[DATASET EXTRACT Boundary: Start]
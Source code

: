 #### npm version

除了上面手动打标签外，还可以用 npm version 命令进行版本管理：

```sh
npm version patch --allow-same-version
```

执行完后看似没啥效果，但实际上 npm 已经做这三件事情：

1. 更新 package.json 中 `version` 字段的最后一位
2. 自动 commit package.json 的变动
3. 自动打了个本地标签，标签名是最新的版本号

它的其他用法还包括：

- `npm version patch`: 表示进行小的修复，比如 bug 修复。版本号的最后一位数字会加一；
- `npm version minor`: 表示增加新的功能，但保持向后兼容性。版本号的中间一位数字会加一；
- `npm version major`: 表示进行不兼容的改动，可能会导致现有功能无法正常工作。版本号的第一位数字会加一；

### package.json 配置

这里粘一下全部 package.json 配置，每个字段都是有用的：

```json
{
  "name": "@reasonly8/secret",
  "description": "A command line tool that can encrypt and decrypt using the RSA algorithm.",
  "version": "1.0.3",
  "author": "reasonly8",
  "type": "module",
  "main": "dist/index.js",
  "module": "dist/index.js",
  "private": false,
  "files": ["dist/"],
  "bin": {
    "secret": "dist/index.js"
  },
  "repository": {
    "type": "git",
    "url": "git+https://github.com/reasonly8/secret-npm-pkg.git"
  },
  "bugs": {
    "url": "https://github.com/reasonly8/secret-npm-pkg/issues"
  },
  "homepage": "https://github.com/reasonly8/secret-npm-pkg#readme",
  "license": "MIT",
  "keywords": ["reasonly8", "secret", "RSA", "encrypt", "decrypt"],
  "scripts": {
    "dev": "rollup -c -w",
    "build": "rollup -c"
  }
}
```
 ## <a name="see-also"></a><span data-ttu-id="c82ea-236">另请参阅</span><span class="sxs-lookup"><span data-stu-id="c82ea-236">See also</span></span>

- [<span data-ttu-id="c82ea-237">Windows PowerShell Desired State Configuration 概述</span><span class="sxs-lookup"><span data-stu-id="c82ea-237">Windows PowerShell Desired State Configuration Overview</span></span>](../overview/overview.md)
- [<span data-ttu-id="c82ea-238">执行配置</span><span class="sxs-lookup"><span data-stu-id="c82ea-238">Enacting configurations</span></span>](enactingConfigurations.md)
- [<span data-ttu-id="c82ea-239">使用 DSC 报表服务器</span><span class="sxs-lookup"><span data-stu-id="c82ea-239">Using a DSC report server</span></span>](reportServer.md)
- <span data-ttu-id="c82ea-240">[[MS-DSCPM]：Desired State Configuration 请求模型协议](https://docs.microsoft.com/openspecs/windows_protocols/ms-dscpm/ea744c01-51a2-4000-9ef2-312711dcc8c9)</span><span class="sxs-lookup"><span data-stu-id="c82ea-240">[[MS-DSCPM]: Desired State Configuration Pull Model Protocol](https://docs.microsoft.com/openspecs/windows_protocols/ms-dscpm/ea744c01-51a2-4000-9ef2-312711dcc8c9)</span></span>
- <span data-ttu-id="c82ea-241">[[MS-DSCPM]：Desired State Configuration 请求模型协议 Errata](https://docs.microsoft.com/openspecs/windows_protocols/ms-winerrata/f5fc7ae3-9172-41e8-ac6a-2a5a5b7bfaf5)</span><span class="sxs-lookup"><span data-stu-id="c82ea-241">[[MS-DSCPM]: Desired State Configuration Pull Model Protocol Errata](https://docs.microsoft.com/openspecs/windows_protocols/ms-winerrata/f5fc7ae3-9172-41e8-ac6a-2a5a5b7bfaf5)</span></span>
[DATASET EXTRACT Boundary: End]
Write down only how many lines of the entries above include the word "patch".

#### [RESULT OF THIS EXERCISE]
2